People who have not received 2 doses of the MMR (measles, mumps,
rubella) vaccine are at risk of developing measles. In 2020/21 only
89.5% of the South East children
received their second dose by age 5, this is statistically
significantly higher than England (86.6%). Despite this being a
statistically significant increase from the previous year (89.1%), this
remains below the target of 95% or more. No local authorities in the
South East met the target of 95%, the highest was in West Berkshire at
94.1% and the lowest in Surrey at 84.3%.
Antimicrobial resistance
Antibiotic-resistant bloodstream infections rose by an estimated 32%
between 2015 and 2019 in England [48]. Figure 27a shows the trend in
antibiotic prescribing in primary care in the South East between 2015
and 2020. The chart shows antibiotic prescribing as an indirectly
standardised ratio per STAR-PU (STAR-PUs are weighted units to allow
comparisons adjusting for the age and sex of the population) and gives
an estimation of prescribing rates compared to expected values given the
demographics of a population. Antibiotic prescribing in primary care in
the South East has fallen every year in line with the trend observed for
England - with the largest drop between 2019 and 2020. In 2020, the
indirectly standardised antibiotic prescribing ratio was 0.70 in the
South East compared with 0.75 for England.

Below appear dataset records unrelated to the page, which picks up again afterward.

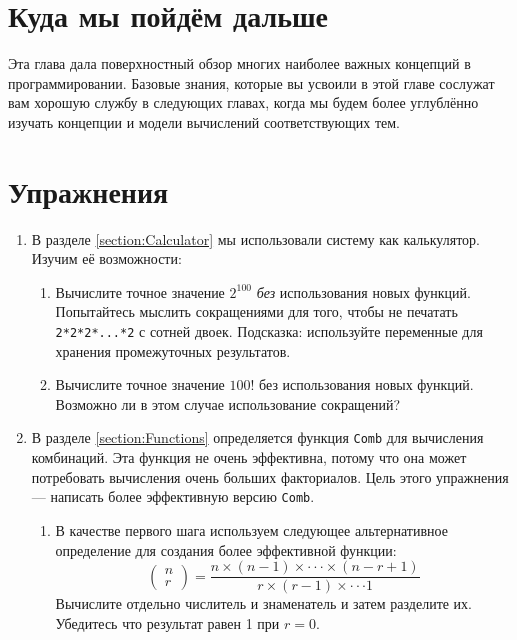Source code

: \section{Куда мы пойдём дальше}

Эта глава дала поверхностный обзор многих наиболее важных концепций в программировании. Базовые знания, которые вы усвоили в этой главе сослужат вам хорошую службу в следующих главах, когда мы будем более углублённо изучать концепции и модели вычислений соответствующих тем.

\section{Упражнения}

\begin{enumerate}
\item{В разделе \ref{section:Calculator} мы использовали систему как калькулятор. Изучим её возможности:
  \begin{enumerate}
  \item{Вычислите точное значение $2^{100}$ \emph{без} использования новых функций. Попытайтесь мыслить сокращениями для того, чтобы не печатать \lstinline|2*2*2*...*2| с сотней двоек. Подсказка: используйте переменные для хранения промежуточных результатов.}
  \item{Вычислите точное значение $100!$ без использования новых функций. Возможно ли в этом случае использование сокращений?}
  \end{enumerate}
}

\item{В разделе \ref{section:Functions} определяется функция \lstinline|Comb| для вычисления комбинаций. Эта функция не очень эффективна, потому что она может потребовать вычисления очень больших факториалов. Цель этого упражнения --- написать более эффективную версию \lstinline|Comb|.

  \begin{enumerate}

  \item{В качестве первого шага используем следующее альтернативное определение для создания более эффективной функции:
    $$
    \begin{pmatrix}
      n \\
      r
    \end{pmatrix}
    =
    \frac{n \times (n - 1) \times \cdot \cdot \cdot \times (n - r +1)}{r \times (r - 1) \times \cdot \cdot \cdot 1}
    $$
    Вычислите отдельно числитель и знаменатель и затем разделите их. Убедитесь что результат равен 1 при $r = 0$.
  }


\end{enumerate}}
\end{enumerate}
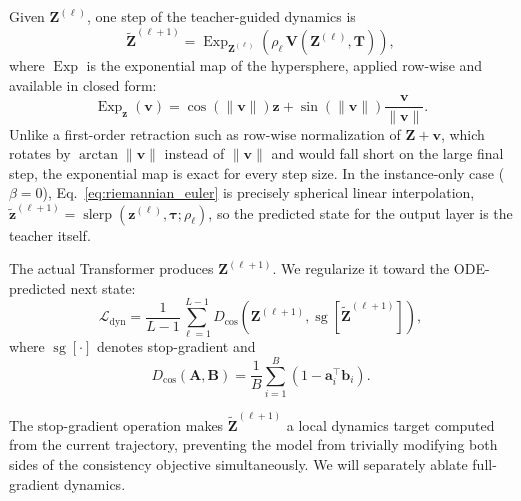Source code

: \documentclass[11pt]{article}
\begin{document}
Given $\mathbf{Z}^{(\ell)}$, one step of the teacher-guided dynamics is
\begin{equation}
    \widetilde{\mathbf{Z}}^{(\ell+1)}
    =
    \operatorname{Exp}_{\mathbf{Z}^{(\ell)}}
    \left(
        \rho_\ell\,
        \mathbf{V}(
            \mathbf{Z}^{(\ell)},
            \mathbf{T}
        )
    \right),
    \label{eq:riemannian_euler}
\end{equation}
where $\operatorname{Exp}$ is the exponential map of the hypersphere,
applied row-wise and available in closed form:
\begin{equation}
    \operatorname{Exp}_{\mathbf{z}}(\mathbf{v})
    =
    \cos\left(\|\mathbf{v}\|\right)\mathbf{z}
    +
    \sin\left(\|\mathbf{v}\|\right)
    \frac{\mathbf{v}}{\|\mathbf{v}\|}.
    \label{eq:retraction}
\end{equation}
Unlike a first-order retraction such as row-wise normalization of
$\mathbf{Z}+\mathbf{v}$, which rotates by $\arctan\|\mathbf{v}\|$
instead of $\|\mathbf{v}\|$ and would fall short on the large final step,
the exponential map is exact for every step size. In the instance-only case
($\beta=0$), Eq.~\eqref{eq:riemannian_euler} is precisely spherical linear
interpolation, $\widetilde{\mathbf{z}}^{(\ell+1)}=\operatorname{slerp}(\mathbf{z}^{(\ell)},\boldsymbol{\tau};\rho_\ell)$,
so the predicted state for the output layer is the teacher itself.

The actual Transformer produces $\mathbf{Z}^{(\ell+1)}$.
We regularize it toward the ODE-predicted next state:
\begin{equation}
    \mathcal{L}_{\mathrm{dyn}}
    =
    \frac{1}{L-1}
    \sum_{\ell=1}^{L-1}
    D_{\cos}
    \left(
        \mathbf{Z}^{(\ell+1)},
        \operatorname{sg}
        \left[
            \widetilde{\mathbf{Z}}^{(\ell+1)}
        \right]
    \right),
    \label{eq:dynamics_loss}
\end{equation}
where $\operatorname{sg}[\cdot]$ denotes stop-gradient and
\begin{equation}
    D_{\cos}(\mathbf{A},\mathbf{B})
    =
    \frac{1}{B}
    \sum_{i=1}^{B}
    \left(
        1-
        \mathbf{a}_i^\top\mathbf{b}_i
    \right).
\end{equation}

The stop-gradient operation makes
$\widetilde{\mathbf{Z}}^{(\ell+1)}$ a local dynamics target computed from
the current trajectory, preventing the model from trivially modifying both
sides of the consistency objective simultaneously. We will separately
ablate full-gradient dynamics.
\end{document}

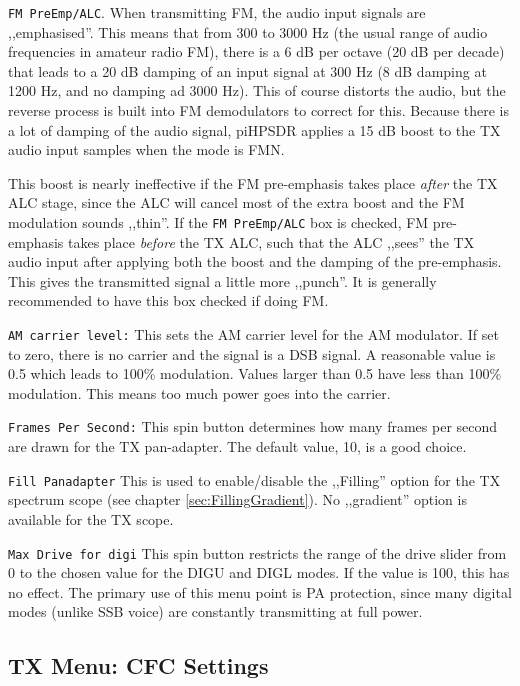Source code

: \documentclass[12pt]{book}
\def\rett#1{\texttt{\color{red}#1}}
\def\pH{pi\-HPSDR\xspace}
\begin{document}
\rett{FM PreEmp/ALC}. When transmitting FM, the audio input signals are ,,emphasised''.
This means that from 300 to 3000 Hz (the usual range of audio frequencies in amateur
radio FM), there is a 6 dB per octave (20 dB per decade) that leads to a 20 dB damping
of an input signal at 300 Hz (8 dB damping at 1200 Hz, and no damping ad 3000 Hz).
This of course distorts the audio, but the reverse process is built into FM demodulators
to correct for this. Because there is a lot of damping of the audio signal, \pH
applies a 15 dB boost to the TX audio input samples when the mode is FMN.

This boost is nearly ineffective if the FM pre-emphasis takes place \textit{after}
the TX ALC stage, since the ALC will cancel most of the extra boost and the FM
modulation sounds ,,thin''. If the \rett{FM PreEmp/ALC} box is checked, FM
pre-emphasis takes place \textit{before} the TX ALC, such that the ALC ,,sees''
the TX audio input after applying both the boost and the damping of the pre-emphasis. This gives the
transmitted signal a little more ,,punch''. It is generally recommended to have this box checked
if doing FM.

\rett{AM carrier level:} This sets the AM carrier level for the AM modulator. If set to zero, there is no
carrier and the
signal is a DSB signal. A reasonable value is 0.5 which leads to 100\% modulation. Values larger than
0.5 have less than 100\% modulation. This means too much power goes into the carrier.

\rett{Frames Per Second:} This spin button determines how many frames per second are drawn for the TX
pan-adapter. The default value, 10, is a good choice.

\rett{Fill Panadapter} This is used to enable/disable the ,,Filling'' option
for the TX  spectrum scope (see chapter \ref{sec:FillingGradient}). No ,,gradient''
option is available for the TX scope.


\rett{Max Drive for digi} This spin button restricts the range of the drive slider from 0 to the
chosen value
for the DIGU and DIGL modes. If the value is 100, this has no effect. The primary use of this menu point is
PA protection,
since many digital modes (unlike SSB voice) are constantly transmitting at full power.

\subsection{TX Menu: CFC Settings}
\end{document}
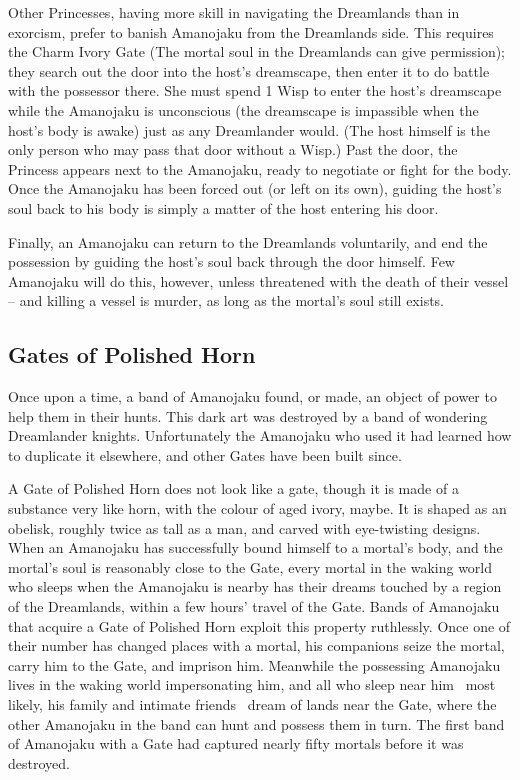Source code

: Other Princesses, having more skill in navigating the Dreamlands than in exorcism, prefer to banish Amanojaku from the Dreamlands side. This requires the Charm Ivory Gate (The mortal soul in the Dreamlands can give permission); they search out the door into the host's dreamscape, then enter it to do battle with the possessor there. She must spend 1 Wisp to enter the host's dreamscape while the Amanojaku is unconscious (the dreamscape is impassible when the host's body is awake) just as any Dreamlander would. (The host himself is the only person who may pass that door without a Wisp.) Past the door, the Princess appears next to the Amanojaku, ready to negotiate or fight for the body. Once the Amanojaku has been forced out (or left on its own), guiding the host's soul back to his body is simply a matter of the host entering his door. 

Finally, an Amanojaku can return to the Dreamlands voluntarily, and end the possession by guiding the host's soul back through the door himself. Few Amanojaku will do this, however, unless threatened with the death of their vessel -- and killing a vessel is murder, as long as the mortal's soul still exists. 

\subsection*{Gates of Polished Horn}
Once upon a time, a band of Amanojaku found, or made, an object of power to help them in their hunts.  This dark art was destroyed by a band of wondering Dreamlander knights.  Unfortunately the Amanojaku who used it had learned how to duplicate it elsewhere, and other Gates have been built since.

A Gate of Polished Horn does not look like a gate, though it is made of a substance very like horn, with the colour of aged ivory, maybe. It is shaped as an obelisk, roughly twice as tall as a man, and carved with eye-twisting designs. When an Amanojaku has successfully bound himself to a mortal's body, and the mortal's soul is reasonably close to the Gate, every mortal in the waking world who sleeps when the Amanojaku is nearby has their dreams touched by a region of the Dreamlands, within a few hours' travel of the Gate.  Bands of Amanojaku that acquire a Gate of Polished Horn exploit this property ruthlessly.  Once one of their number has changed places with a mortal, his companions seize the mortal, carry him to the Gate, and imprison him.  Meanwhile the possessing Amanojaku lives in the waking world impersonating him, and all who sleep near him \textendash\, most likely, his family and intimate friends \textendash\, dream of lands near the Gate, where the other Amanojaku in the band can hunt and possess 
them  in turn.  The first band of Amanojaku with a Gate had captured nearly fifty mortals before it was destroyed. 


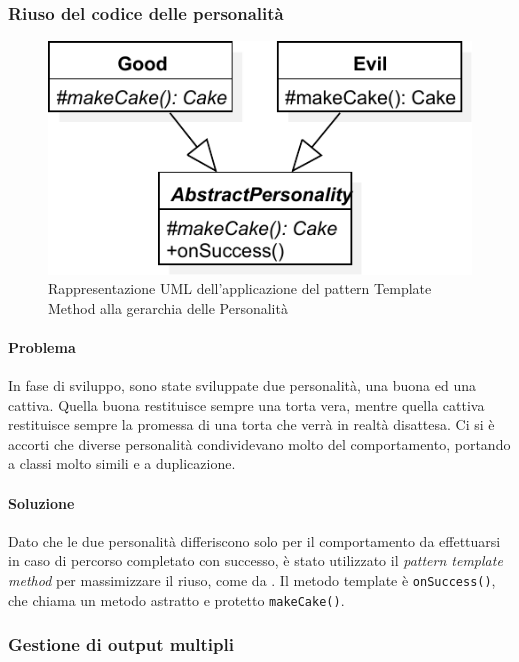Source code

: \documentclass[a4paper,12pt]{report}
\begin{document}
\subsubsection{Riuso del codice delle personalità}

\begin{figure}[H]
\centering{}
\includegraphics[width=\textwidth]{img/template}
\caption{Rappresentazione UML dell'applicazione del pattern Template Method alla gerarchia delle Personalità}
\label{img:template}
\end{figure}

\paragraph{Problema} In fase di sviluppo, sono state sviluppate due personalità, una buona ed una cattiva.
Quella buona restituisce sempre una torta vera, mentre quella cattiva restituisce sempre la
promessa di una torta che verrà in realtà disattesa.
Ci si è accorti che diverse personalità condividevano molto del comportamento,
portando a classi molto simili e a duplicazione.

\paragraph{Soluzione} Dato che le due personalità differiscono solo per il comportamento da effettuarsi in caso di percorso completato con successo,
è stato utilizzato il \textit{pattern template method} per massimizzare il riuso, come da .
Il metodo template è \texttt{onSuccess()}, che chiama un metodo astratto e protetto
\texttt{makeCake()}.

\subsubsection{Gestione di output multipli}
\end{document}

Figure 27b shows the variation in primary care antibiotic prescribing
for the local authorities in the South East for 2020. Eleven local
authorities are statistically significantly higher when compared to the
regional ratio. Seven local authorities are statistically significantly
lower, and 1 local authority is not statistically significantly
different when compared to the regional ratio.